- **Problem statement**
Below are records; how many of their lines contain "looks"? Reply with the number and no other words.
===== Task inputs
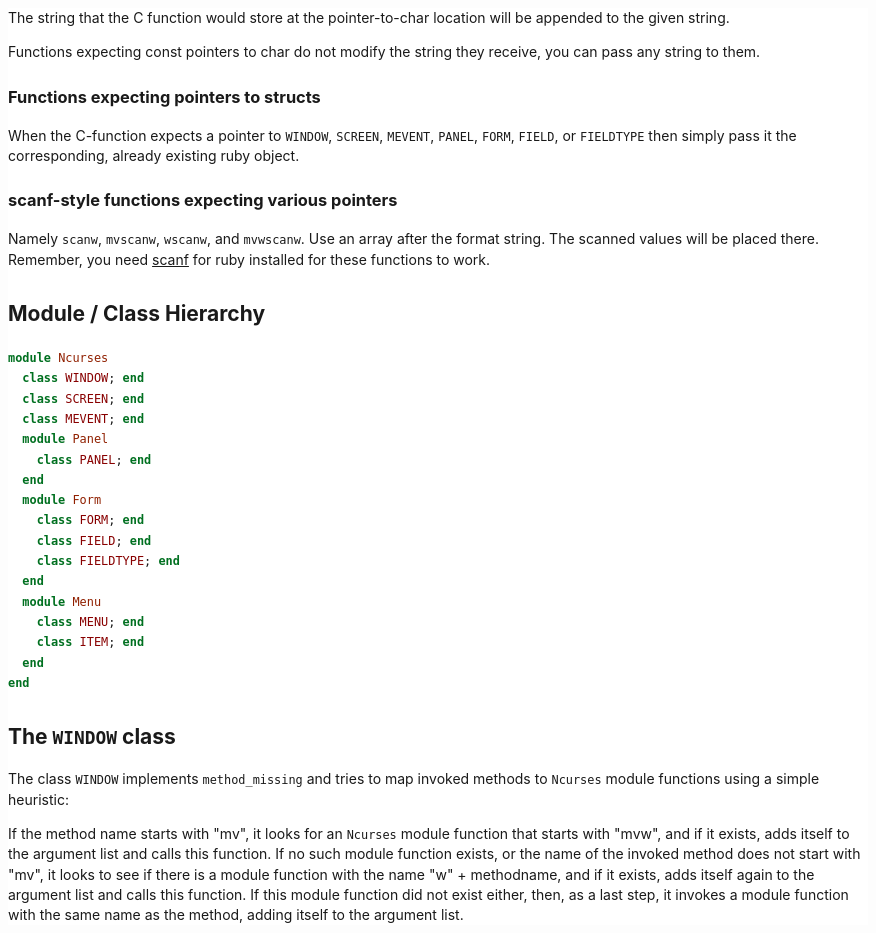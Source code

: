 The string that the C function would store at the pointer-to-char location will
be appended to the given string.

Functions expecting const pointers to char do not modify the string they
receive, you can pass any string to them.

### Functions expecting pointers to structs

When the C-function expects a pointer to `WINDOW`, `SCREEN`, `MEVENT`, `PANEL`,
`FORM`, `FIELD`, or `FIELDTYPE` then simply pass it the corresponding, already
existing ruby object.

### scanf-style functions expecting various pointers

Namely `scanw`, `mvscanw`, `wscanw`, and `mvwscanw`.  Use an array after the
format string.  The scanned values will be placed there. Remember, you need
[scanf](http://www.rubyhacker.com/code/scanf) for ruby installed for these
functions to work.

## Module / Class Hierarchy

```ruby
module Ncurses
  class WINDOW; end
  class SCREEN; end
  class MEVENT; end
  module Panel
    class PANEL; end
  end
  module Form
    class FORM; end
    class FIELD; end
    class FIELDTYPE; end
  end
  module Menu
    class MENU; end
    class ITEM; end
  end
end
```

## The `WINDOW` class

The class `WINDOW` implements `method_missing` and tries to map invoked methods
to `Ncurses` module functions using a simple heuristic:

If the method name starts with "mv", it looks for an `Ncurses` module function
that starts with "mvw", and if it exists, adds itself to the argument list and
calls this function.
If no such module function exists, or the name of the invoked method does not
start with "mv", it looks to see if there is a module function with the name
"w" + methodname, and if it exists, adds itself again to the argument list and
calls this function.
If this module function did not exist either, then, as a last step, it invokes
a module function with the same name as the method, adding itself to the
argument list.
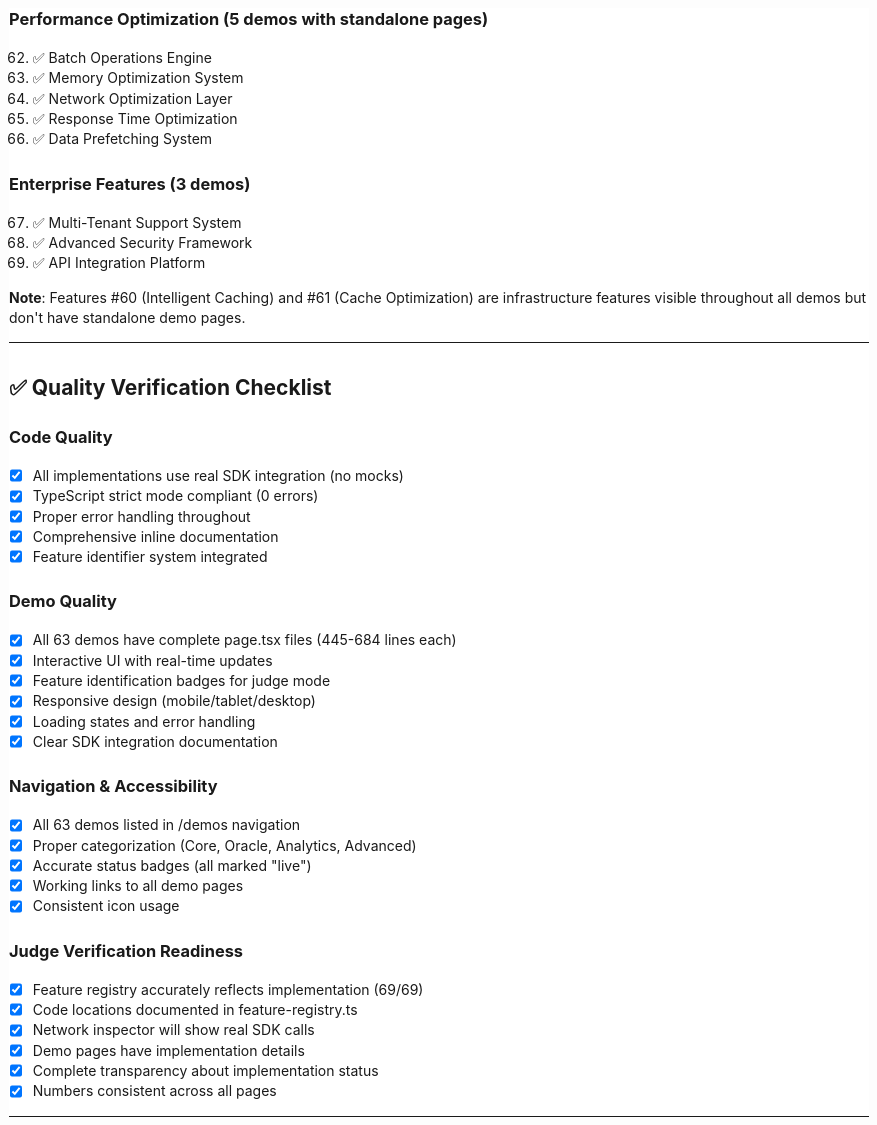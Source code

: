 ### Performance Optimization (5 demos with standalone pages)
62. ✅ Batch Operations Engine
63. ✅ Memory Optimization System
64. ✅ Network Optimization Layer
65. ✅ Response Time Optimization
66. ✅ Data Prefetching System

### Enterprise Features (3 demos)
67. ✅ Multi-Tenant Support System
68. ✅ Advanced Security Framework
69. ✅ API Integration Platform

**Note**: Features #60 (Intelligent Caching) and #61 (Cache Optimization) are infrastructure features visible throughout all demos but don't have standalone demo pages.

---

## ✅ Quality Verification Checklist

### Code Quality
- [x] All implementations use real SDK integration (no mocks)
- [x] TypeScript strict mode compliant (0 errors)
- [x] Proper error handling throughout
- [x] Comprehensive inline documentation
- [x] Feature identifier system integrated

### Demo Quality  
- [x] All 63 demos have complete page.tsx files (445-684 lines each)
- [x] Interactive UI with real-time updates
- [x] Feature identification badges for judge mode
- [x] Responsive design (mobile/tablet/desktop)
- [x] Loading states and error handling
- [x] Clear SDK integration documentation

### Navigation & Accessibility
- [x] All 63 demos listed in /demos navigation
- [x] Proper categorization (Core, Oracle, Analytics, Advanced)
- [x] Accurate status badges (all marked "live")
- [x] Working links to all demo pages
- [x] Consistent icon usage

### Judge Verification Readiness
- [x] Feature registry accurately reflects implementation (69/69)
- [x] Code locations documented in feature-registry.ts
- [x] Network inspector will show real SDK calls
- [x] Demo pages have implementation details
- [x] Complete transparency about implementation status
- [x] Numbers consistent across all pages

---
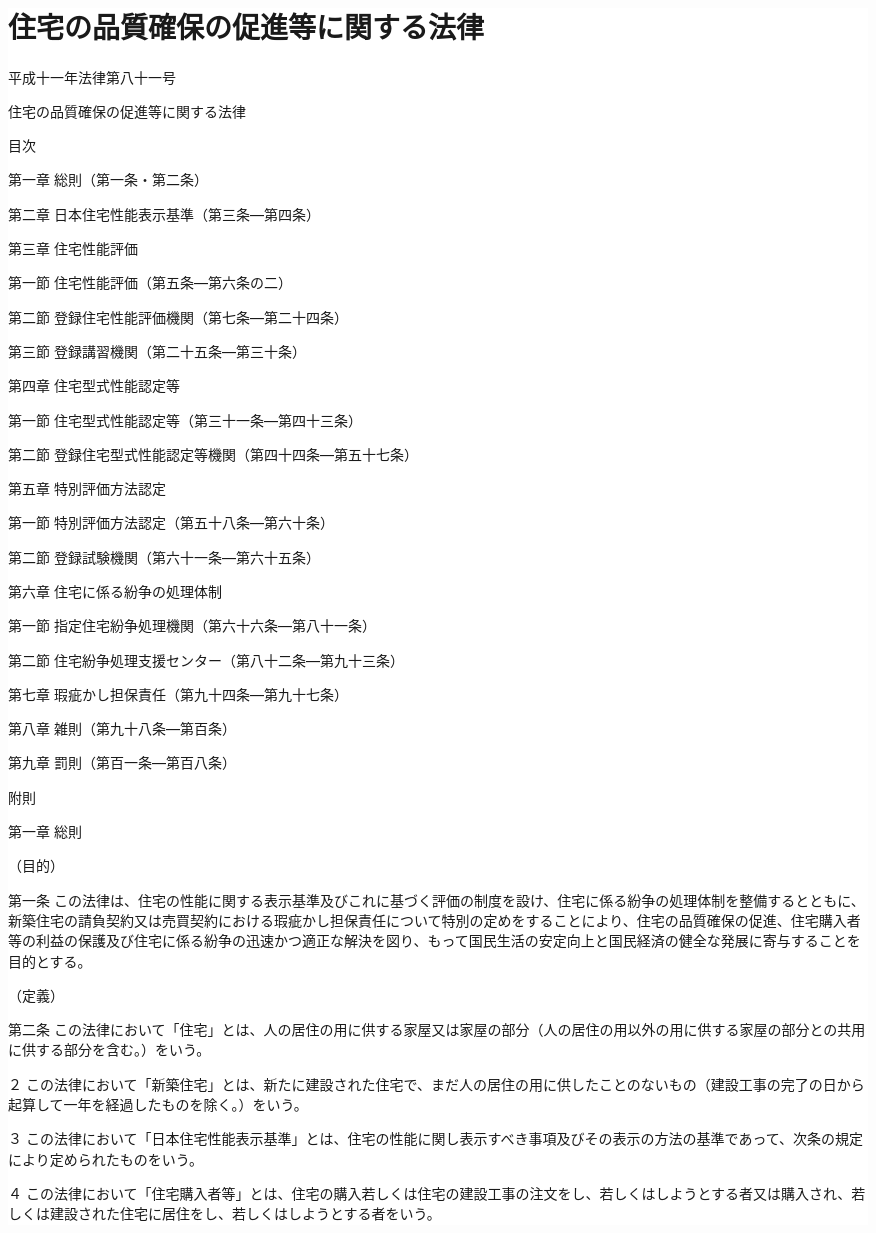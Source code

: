 # 住宅の品質確保の促進等に関する法律

平成十一年法律第八十一号

住宅の品質確保の促進等に関する法律

目次

第一章 総則（第一条・第二条）

第二章 日本住宅性能表示基準（第三条―第四条）

第三章 住宅性能評価

第一節 住宅性能評価（第五条―第六条の二）

第二節 登録住宅性能評価機関（第七条―第二十四条）

第三節 登録講習機関（第二十五条―第三十条）

第四章 住宅型式性能認定等

第一節 住宅型式性能認定等（第三十一条―第四十三条）

第二節 登録住宅型式性能認定等機関（第四十四条―第五十七条）

第五章 特別評価方法認定

第一節 特別評価方法認定（第五十八条―第六十条）

第二節 登録試験機関（第六十一条―第六十五条）

第六章 住宅に係る紛争の処理体制

第一節 指定住宅紛争処理機関（第六十六条―第八十一条）

第二節 住宅紛争処理支援センター（第八十二条―第九十三条）

第七章 瑕疵かし担保責任（第九十四条―第九十七条）

第八章 雑則（第九十八条―第百条）

第九章 罰則（第百一条―第百八条）

附則

第一章 総則

（目的）

第一条 この法律は、住宅の性能に関する表示基準及びこれに基づく評価の制度を設け、住宅に係る紛争の処理体制を整備するとともに、新築住宅の請負契約又は売買契約における瑕疵かし担保責任について特別の定めをすることにより、住宅の品質確保の促進、住宅購入者等の利益の保護及び住宅に係る紛争の迅速かつ適正な解決を図り、もって国民生活の安定向上と国民経済の健全な発展に寄与することを目的とする。

（定義）

第二条 この法律において「住宅」とは、人の居住の用に供する家屋又は家屋の部分（人の居住の用以外の用に供する家屋の部分との共用に供する部分を含む。）をいう。

２ この法律において「新築住宅」とは、新たに建設された住宅で、まだ人の居住の用に供したことのないもの（建設工事の完了の日から起算して一年を経過したものを除く。）をいう。

３ この法律において「日本住宅性能表示基準」とは、住宅の性能に関し表示すべき事項及びその表示の方法の基準であって、次条の規定により定められたものをいう。

４ この法律において「住宅購入者等」とは、住宅の購入若しくは住宅の建設工事の注文をし、若しくはしようとする者又は購入され、若しくは建設された住宅に居住をし、若しくはしようとする者をいう。
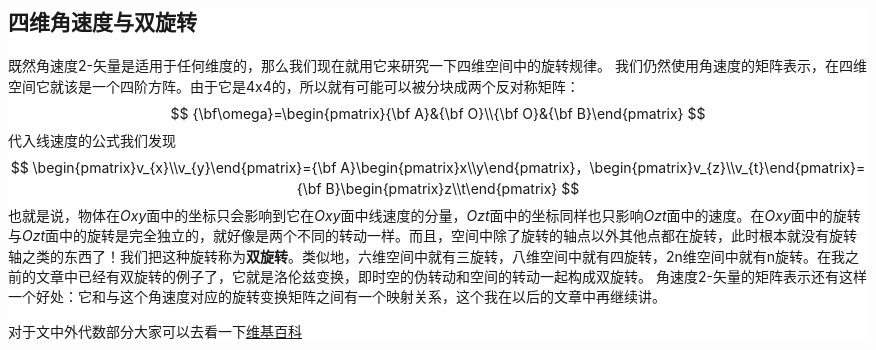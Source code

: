 ## 四维角速度与双旋转
既然角速度2-矢量是适用于任何维度的，那么我们现在就用它来研究一下四维空间中的旋转规律。
我们仍然使用角速度的矩阵表示，在四维空间它就该是一个四阶方阵。由于它是4x4的，所以就有可能可以被分块成两个反对称矩阵：
$$
{\bf\omega}=\begin{pmatrix}{\bf A}&{\bf O}\\{\bf O}&{\bf B}\end{pmatrix}
$$
代入线速度的公式我们发现
$$
\begin{pmatrix}v_{x}\\v_{y}\end{pmatrix}={\bf A}\begin{pmatrix}x\\y\end{pmatrix}，\begin{pmatrix}v_{z}\\v_{t}\end{pmatrix}={\bf B}\begin{pmatrix}z\\t\end{pmatrix}
$$
也就是说，物体在$Oxy$面中的坐标只会影响到它在$Oxy$面中线速度的分量，$Ozt$面中的坐标同样也只影响$Ozt$面中的速度。在$Oxy$面中的旋转与$Ozt$面中的旋转是完全独立的，就好像是两个不同的转动一样。而且，空间中除了旋转的轴点以外其他点都在旋转，此时根本就没有旋转轴之类的东西了！我们把这种旋转称为**双旋转**。类似地，六维空间中就有三旋转，八维空间中就有四旋转，2n维空间中就有n旋转。在我之前的文章中已经有双旋转的例子了，它就是洛伦兹变换，即时空的伪转动和空间的转动一起构成双旋转。
角速度2-矢量的矩阵表示还有这样一个好处：它和与这个角速度对应的旋转变换矩阵之间有一个映射关系，这个我在以后的文章中再继续讲。

对于文中外代数部分大家可以去看一下[维基百科]()



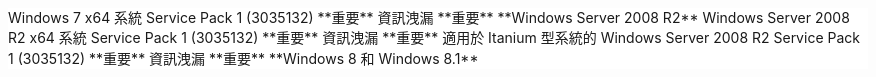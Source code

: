 </td>
</tr>
<tr>
<td style="border:1px solid black;">
Windows 7 x64 系統 Service Pack 1  
(3035132)

</td>
<td style="border:1px solid black;">
**重要**  
資訊洩漏

</td>
<td style="border:1px solid black;">
**重要**

</td>
</tr>
<tr>
<td style="border:1px solid black;" colspan="3">
**Windows Server 2008 R2**

</td>
</tr>
<tr>
<td style="border:1px solid black;">
Windows Server 2008 R2 x64 系統 Service Pack 1  
(3035132)

</td>
<td style="border:1px solid black;">
**重要**  
資訊洩漏

</td>
<td style="border:1px solid black;">
**重要**

</td>
</tr>
<tr>
<td style="border:1px solid black;">
適用於 Itanium 型系統的 Windows Server 2008 R2 Service Pack 1  
(3035132)

</td>
<td style="border:1px solid black;">
**重要**  
資訊洩漏

</td>
<td style="border:1px solid black;">
**重要**

</td>
</tr>
<tr>
<td style="border:1px solid black;" colspan="3">
**Windows 8 和 Windows 8.1**
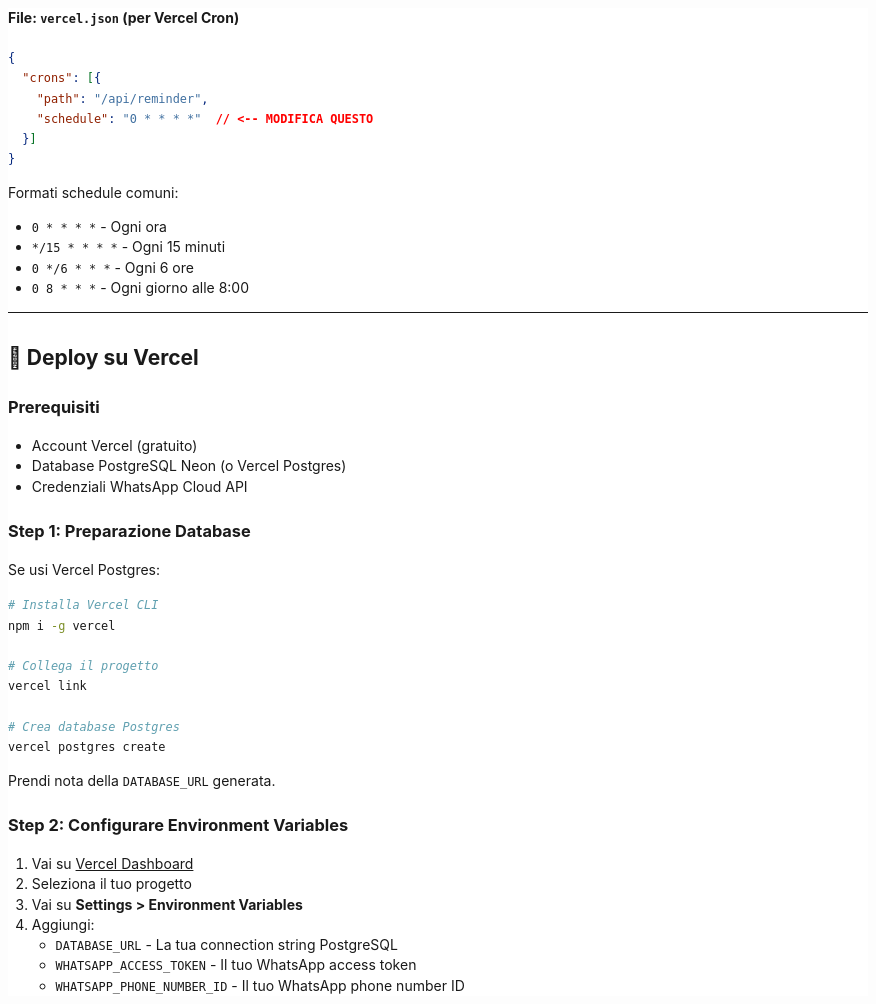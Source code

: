 #### File: `vercel.json` (per Vercel Cron)

```json
{
  "crons": [{
    "path": "/api/reminder",
    "schedule": "0 * * * *"  // <-- MODIFICA QUESTO
  }]
}
```

Formati schedule comuni:
- `0 * * * *` - Ogni ora
- `*/15 * * * *` - Ogni 15 minuti
- `0 */6 * * *` - Ogni 6 ore
- `0 8 * * *` - Ogni giorno alle 8:00

---

## 🚀 Deploy su Vercel

### Prerequisiti

- Account Vercel (gratuito)
- Database PostgreSQL Neon (o Vercel Postgres)
- Credenziali WhatsApp Cloud API

### Step 1: Preparazione Database

Se usi Vercel Postgres:

```bash
# Installa Vercel CLI
npm i -g vercel

# Collega il progetto
vercel link

# Crea database Postgres
vercel postgres create
```

Prendi nota della `DATABASE_URL` generata.

### Step 2: Configurare Environment Variables

1. Vai su [Vercel Dashboard](https://vercel.com/dashboard)
2. Seleziona il tuo progetto
3. Vai su **Settings > Environment Variables**
4. Aggiungi:
   - `DATABASE_URL` - La tua connection string PostgreSQL
   - `WHATSAPP_ACCESS_TOKEN` - Il tuo WhatsApp access token
   - `WHATSAPP_PHONE_NUMBER_ID` - Il tuo WhatsApp phone number ID
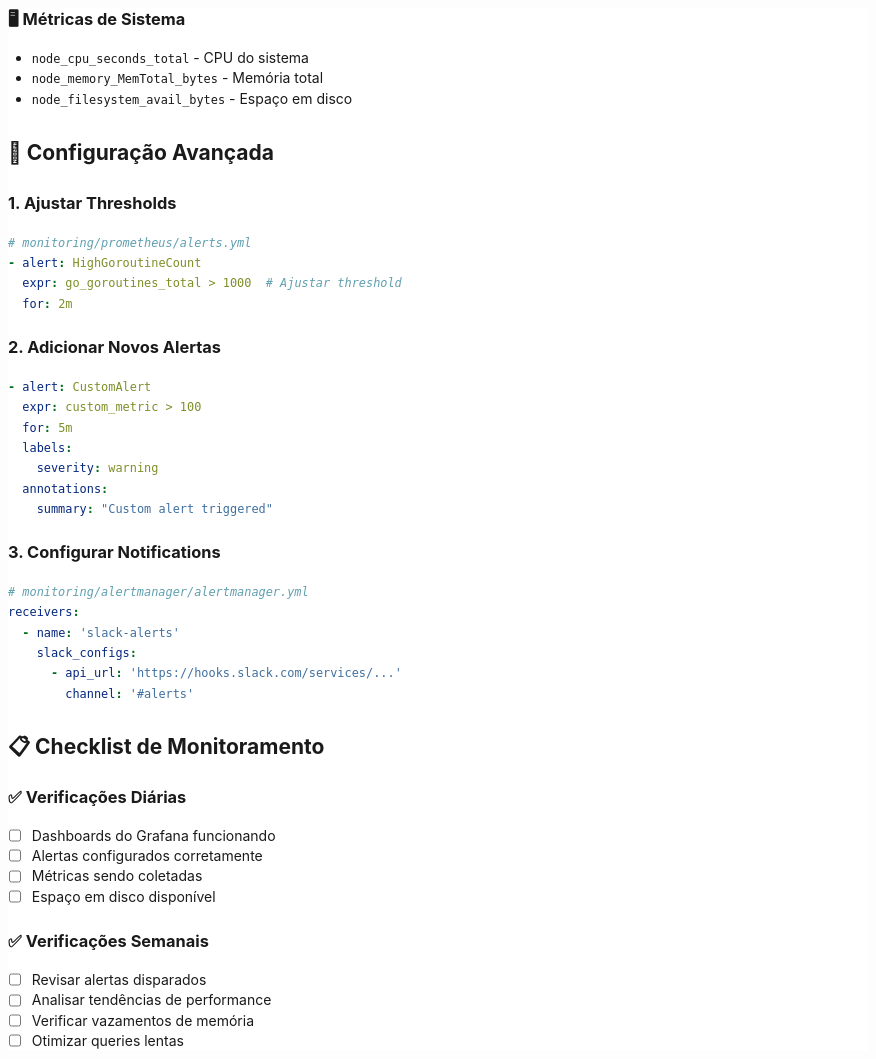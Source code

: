 ### 🖥️ **Métricas de Sistema**
- `node_cpu_seconds_total` - CPU do sistema
- `node_memory_MemTotal_bytes` - Memória total
- `node_filesystem_avail_bytes` - Espaço em disco

## 🔧 **Configuração Avançada**

### 1. **Ajustar Thresholds**
```yaml
# monitoring/prometheus/alerts.yml
- alert: HighGoroutineCount
  expr: go_goroutines_total > 1000  # Ajustar threshold
  for: 2m
```

### 2. **Adicionar Novos Alertas**
```yaml
- alert: CustomAlert
  expr: custom_metric > 100
  for: 5m
  labels:
    severity: warning
  annotations:
    summary: "Custom alert triggered"
```

### 3. **Configurar Notifications**
```yaml
# monitoring/alertmanager/alertmanager.yml
receivers:
  - name: 'slack-alerts'
    slack_configs:
      - api_url: 'https://hooks.slack.com/services/...'
        channel: '#alerts'
```

## 📋 **Checklist de Monitoramento**

### ✅ **Verificações Diárias**
- [ ] Dashboards do Grafana funcionando
- [ ] Alertas configurados corretamente
- [ ] Métricas sendo coletadas
- [ ] Espaço em disco disponível

### ✅ **Verificações Semanais**
- [ ] Revisar alertas disparados
- [ ] Analisar tendências de performance
- [ ] Verificar vazamentos de memória
- [ ] Otimizar queries lentas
==========
- **Output below**
2